The entries below contain a stretch that opens with the line containing "Poca posibilidad de novedades." and closes with the line containing "Pero para regocijarse/desesperarse"; set down that stretch exactly, both ends included, and nothing else.

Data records
■ ■ ■ ■
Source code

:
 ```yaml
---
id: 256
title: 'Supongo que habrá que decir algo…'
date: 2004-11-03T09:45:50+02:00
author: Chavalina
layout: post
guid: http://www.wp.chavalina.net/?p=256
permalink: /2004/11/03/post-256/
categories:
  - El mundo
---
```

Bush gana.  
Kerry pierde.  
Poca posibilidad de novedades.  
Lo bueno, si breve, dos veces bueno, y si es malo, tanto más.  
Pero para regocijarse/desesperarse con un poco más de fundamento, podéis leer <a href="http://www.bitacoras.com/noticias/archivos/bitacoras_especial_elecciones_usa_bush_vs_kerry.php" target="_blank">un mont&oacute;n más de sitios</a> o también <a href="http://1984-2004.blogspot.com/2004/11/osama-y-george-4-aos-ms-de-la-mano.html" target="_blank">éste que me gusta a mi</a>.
■ ■ ■ ■
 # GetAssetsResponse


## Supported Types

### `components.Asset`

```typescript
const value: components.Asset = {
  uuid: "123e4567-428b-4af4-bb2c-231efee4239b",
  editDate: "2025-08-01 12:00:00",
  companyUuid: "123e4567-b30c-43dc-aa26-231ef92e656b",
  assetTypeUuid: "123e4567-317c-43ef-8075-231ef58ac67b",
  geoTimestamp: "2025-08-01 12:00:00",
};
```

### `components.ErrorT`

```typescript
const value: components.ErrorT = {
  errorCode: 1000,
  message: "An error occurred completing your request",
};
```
■ ■ ■ ■
RESPONSE TO THE EXERCISE:
Poca posibilidad de novedades.  
Lo bueno, si breve, dos veces bueno, y si es malo, tanto más.  
Pero para regocijarse/desesperarse con un poco más de fundamento, podéis leer <a href="http://www.bitacoras.com/noticias/archivos/bitacoras_especial_elecciones_usa_bush_vs_kerry.php" target="_blank">un mont&oacute;n más de sitios</a> o también <a href="http://1984-2004.blogspot.com/2004/11/osama-y-george-4-aos-ms-de-la-mano.html" target="_blank">éste que me gusta a mi</a>.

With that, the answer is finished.